▶ _PROBLEM TO WORK ON_
Reproduce exactly the lines below from the one containing "Janowicz and Couclelis (2017)" through the one containing "demonstrate the ability", including both, and nothing else.

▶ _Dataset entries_
§ §

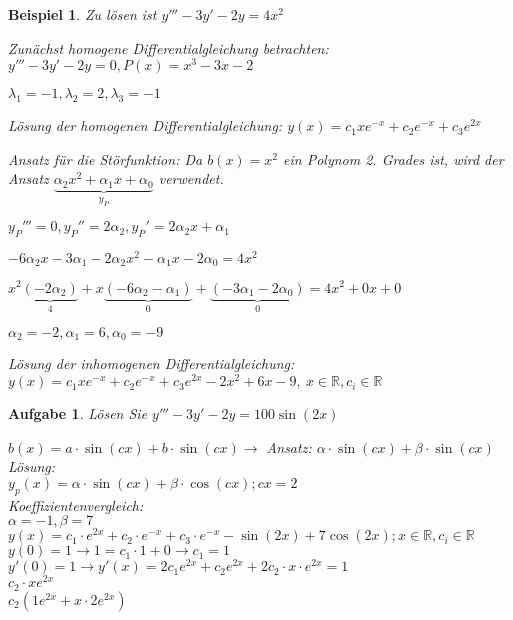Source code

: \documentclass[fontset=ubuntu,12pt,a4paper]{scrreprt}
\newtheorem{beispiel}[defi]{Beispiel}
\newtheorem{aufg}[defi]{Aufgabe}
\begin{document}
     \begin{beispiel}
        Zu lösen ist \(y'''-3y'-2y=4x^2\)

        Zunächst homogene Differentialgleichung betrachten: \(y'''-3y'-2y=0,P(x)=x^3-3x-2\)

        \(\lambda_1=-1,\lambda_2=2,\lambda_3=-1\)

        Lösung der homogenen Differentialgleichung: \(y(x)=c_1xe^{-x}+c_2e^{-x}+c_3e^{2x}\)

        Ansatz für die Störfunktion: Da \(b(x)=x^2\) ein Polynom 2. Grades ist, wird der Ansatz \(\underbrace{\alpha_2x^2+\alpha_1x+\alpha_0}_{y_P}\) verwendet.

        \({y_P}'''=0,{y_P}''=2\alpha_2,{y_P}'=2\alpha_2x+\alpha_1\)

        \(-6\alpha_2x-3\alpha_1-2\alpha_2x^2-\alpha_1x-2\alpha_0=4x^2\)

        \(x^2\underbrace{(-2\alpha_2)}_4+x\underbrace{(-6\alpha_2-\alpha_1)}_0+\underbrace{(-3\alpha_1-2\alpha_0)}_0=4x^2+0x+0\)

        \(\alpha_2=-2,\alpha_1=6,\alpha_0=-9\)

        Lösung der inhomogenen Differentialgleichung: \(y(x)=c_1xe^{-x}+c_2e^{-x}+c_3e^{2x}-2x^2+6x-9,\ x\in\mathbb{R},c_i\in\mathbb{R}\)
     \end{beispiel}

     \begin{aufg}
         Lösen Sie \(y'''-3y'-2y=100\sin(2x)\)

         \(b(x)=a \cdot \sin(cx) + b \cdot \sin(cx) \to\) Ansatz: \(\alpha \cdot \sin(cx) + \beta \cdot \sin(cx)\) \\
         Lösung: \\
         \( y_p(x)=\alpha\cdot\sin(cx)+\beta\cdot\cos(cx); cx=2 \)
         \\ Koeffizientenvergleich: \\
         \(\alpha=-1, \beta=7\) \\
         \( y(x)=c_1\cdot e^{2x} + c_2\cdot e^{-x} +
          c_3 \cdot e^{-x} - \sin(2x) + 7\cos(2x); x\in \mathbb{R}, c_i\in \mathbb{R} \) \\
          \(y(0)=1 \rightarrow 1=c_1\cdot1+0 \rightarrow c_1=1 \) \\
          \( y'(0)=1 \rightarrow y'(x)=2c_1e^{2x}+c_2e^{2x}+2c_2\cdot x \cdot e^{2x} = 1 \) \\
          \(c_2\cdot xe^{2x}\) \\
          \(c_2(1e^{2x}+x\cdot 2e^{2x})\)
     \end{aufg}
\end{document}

§ §

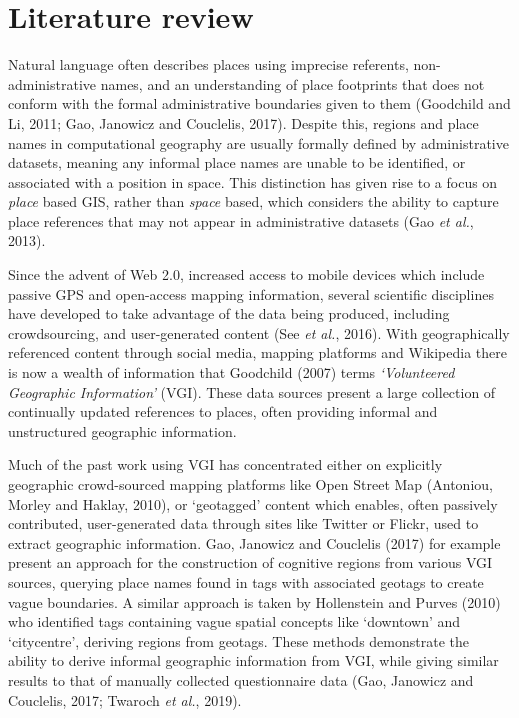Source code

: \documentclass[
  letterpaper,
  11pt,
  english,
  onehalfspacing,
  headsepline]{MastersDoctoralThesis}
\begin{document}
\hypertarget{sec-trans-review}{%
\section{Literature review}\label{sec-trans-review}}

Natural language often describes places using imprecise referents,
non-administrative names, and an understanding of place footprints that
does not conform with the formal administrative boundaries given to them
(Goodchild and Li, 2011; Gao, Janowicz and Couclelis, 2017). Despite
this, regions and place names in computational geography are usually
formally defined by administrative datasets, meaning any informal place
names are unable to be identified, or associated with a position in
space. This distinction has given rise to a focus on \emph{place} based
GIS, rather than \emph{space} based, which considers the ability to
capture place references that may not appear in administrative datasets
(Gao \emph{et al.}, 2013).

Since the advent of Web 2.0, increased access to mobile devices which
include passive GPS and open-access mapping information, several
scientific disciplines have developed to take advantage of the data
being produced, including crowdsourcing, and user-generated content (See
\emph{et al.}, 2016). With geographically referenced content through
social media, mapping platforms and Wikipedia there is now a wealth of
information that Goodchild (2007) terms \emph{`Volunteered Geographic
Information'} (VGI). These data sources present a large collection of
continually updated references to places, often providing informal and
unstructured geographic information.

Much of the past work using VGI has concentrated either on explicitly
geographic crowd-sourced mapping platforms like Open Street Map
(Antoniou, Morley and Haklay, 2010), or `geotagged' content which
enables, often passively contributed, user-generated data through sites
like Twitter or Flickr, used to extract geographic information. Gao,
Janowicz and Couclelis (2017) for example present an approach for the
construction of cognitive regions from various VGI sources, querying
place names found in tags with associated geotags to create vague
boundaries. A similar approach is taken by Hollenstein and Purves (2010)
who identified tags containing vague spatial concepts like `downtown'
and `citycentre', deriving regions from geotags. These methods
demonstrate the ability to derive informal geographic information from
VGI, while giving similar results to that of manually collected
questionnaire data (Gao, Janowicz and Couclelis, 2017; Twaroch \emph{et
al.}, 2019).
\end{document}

§ §

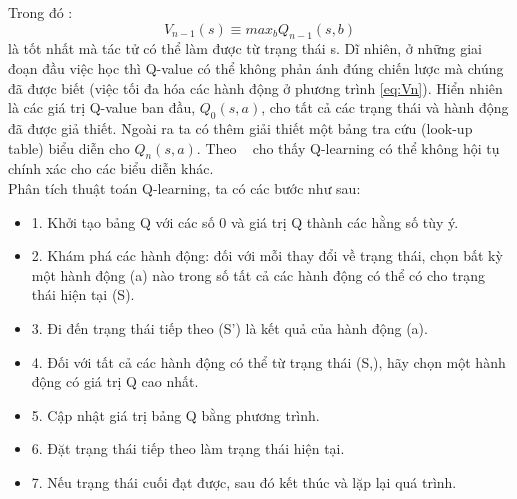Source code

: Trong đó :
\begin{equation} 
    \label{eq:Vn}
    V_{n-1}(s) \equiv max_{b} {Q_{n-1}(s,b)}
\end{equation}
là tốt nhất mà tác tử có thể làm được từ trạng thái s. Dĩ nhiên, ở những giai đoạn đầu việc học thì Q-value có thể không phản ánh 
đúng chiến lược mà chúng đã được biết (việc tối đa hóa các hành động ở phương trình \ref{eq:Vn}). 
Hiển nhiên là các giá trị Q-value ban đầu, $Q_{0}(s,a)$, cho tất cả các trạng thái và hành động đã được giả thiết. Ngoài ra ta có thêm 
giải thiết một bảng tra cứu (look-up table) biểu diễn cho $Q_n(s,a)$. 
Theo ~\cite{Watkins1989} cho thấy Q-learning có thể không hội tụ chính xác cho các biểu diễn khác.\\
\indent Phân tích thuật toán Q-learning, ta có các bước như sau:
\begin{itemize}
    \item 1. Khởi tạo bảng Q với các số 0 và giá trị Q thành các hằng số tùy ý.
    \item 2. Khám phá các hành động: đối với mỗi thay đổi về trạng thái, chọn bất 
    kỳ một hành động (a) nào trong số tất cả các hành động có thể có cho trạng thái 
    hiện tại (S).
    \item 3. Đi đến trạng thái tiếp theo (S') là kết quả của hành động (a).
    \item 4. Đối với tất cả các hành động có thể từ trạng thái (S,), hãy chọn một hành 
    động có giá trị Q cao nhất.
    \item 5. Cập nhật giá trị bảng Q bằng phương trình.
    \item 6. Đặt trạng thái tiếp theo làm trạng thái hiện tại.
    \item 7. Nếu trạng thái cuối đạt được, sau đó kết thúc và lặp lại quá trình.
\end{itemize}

§ §

▶ _EXERCISE RESULT_
Janowicz and Couclelis (2017) for example present an approach for the
construction of cognitive regions from various VGI sources, querying
place names found in tags with associated geotags to create vague
boundaries. A similar approach is taken by Hollenstein and Purves (2010)
who identified tags containing vague spatial concepts like `downtown'
and `citycentre', deriving regions from geotags. These methods
demonstrate the ability to derive informal geographic information from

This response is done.